Banks are continuing to relax credit standards, and demand for loans is still on the rise, despite the Federal Reserve's yearlong campaign to constrain borrowing.
The central bank found in its latest national survey of credit conditions, released last week, that demand for business loans continues to grow. It also discovered that banks are still loosening credit terms, although at a slower rate.
Economists say the ongoing easing of loan qualifications probably irks the Fed, which spent the past year raising rates to brake the economy while cautioning banks against easy lending.
"You can draw the very strong conclusion that banks aren't pulling in their horns at this point," said Gary L. Ciminero, chief economist at Fleet Financial Group, Providence, R.I.
Even if only a few more banks loosen standards, "it would still be more than the Fed is comfortable with," he said.
"The Fed must be frustrated to see demand bounding ahead, defying their wish to curtail borrowing," the Fleet economist said.
"There is lots of overcapacity in the banking industry, and it is overcapitalized right now," he said, 'so you are getting banks, at least in some places, really out there trying to buy loan business."
There were some tentative signs of a slowing economy in the survey.
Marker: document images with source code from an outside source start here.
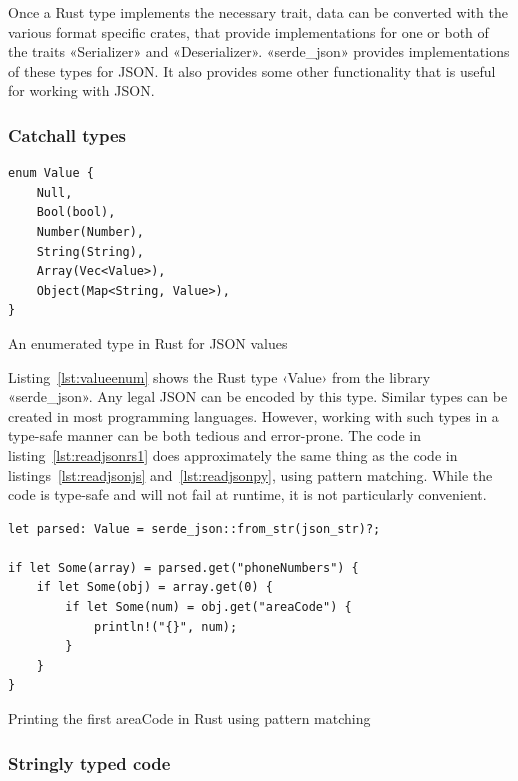 Once a Rust type implements the necessary trait, data can be converted with the various format specific crates, that provide implementations for one or both of the traits «Serializer» and «Deserializer». «serde_json»\cite{serdejson} provides implementations of these types for JSON. It also provides some other functionality that is useful for working with JSON.

\subsubsection{Catchall types}

\begin{listing}[ht!]
\begin{verbatim}
enum Value {
    Null,
    Bool(bool),
    Number(Number),
    String(String),
    Array(Vec<Value>),
    Object(Map<String, Value>),
}
\end{verbatim}
\caption{An enumerated type in Rust for JSON values}
\label{lst:valueenum}
\end{listing}

Listing~\ref{lst:valueenum} shows the Rust type ‹Value› from the library «serde_json». Any legal JSON can be encoded by this type. Similar types can be created in most programming languages. However, working with such types in a type-safe manner can be both tedious and error-prone. The code in listing~\ref{lst:readjsonrs1} does approximately the same thing as the code in listings~\ref{lst:readjsonjs} and~\ref{lst:readjsonpy}, using pattern matching. While the code is type-safe and will not fail at runtime, it is not particularly convenient.

\begin{listing}[ht!]
\begin{verbatim}
let parsed: Value = serde_json::from_str(json_str)?;

if let Some(array) = parsed.get("phoneNumbers") {
    if let Some(obj) = array.get(0) {
        if let Some(num) = obj.get("areaCode") {
            println!("{}", num);
        }
    }
}
\end{verbatim}
\caption{Printing the first areaCode in Rust using pattern matching}
\label{lst:readjsonrs1}
\end{listing}


\subsubsection{Stringly typed code}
In addition to the slowing rate of increase in the number of banks relaxing credit terms, the Fed noted a slackening of growth in consumer and mortgage loans.
If the trend to credit easing is actually beginning to slow, it may be partly because of the central bank's "raising the yellow flag," said Gary L. Schlossberg, senior economist at Wells Fargo & Co., San Francisco.
Last fall in New York, speaking at the American Bankers Association convention, Fed Chairman Alan Greenspan bluntly warned that some banks were not pricing their loans correctly.
"The easing of standards reflects competition among banks, particularly since credit quality is good right now and bank balance sheets are fully restored," said Mr. Schlossberg.
He also said some added corporate loan demand is typical at this stage of the business cycle "as financing needs begin to outstrip internal sources of funds."
The Fed last month polled senior loan officers at 59 domestic commercial banks and 24 U.S. branches of foreign banks for its survey. The last study was done in November.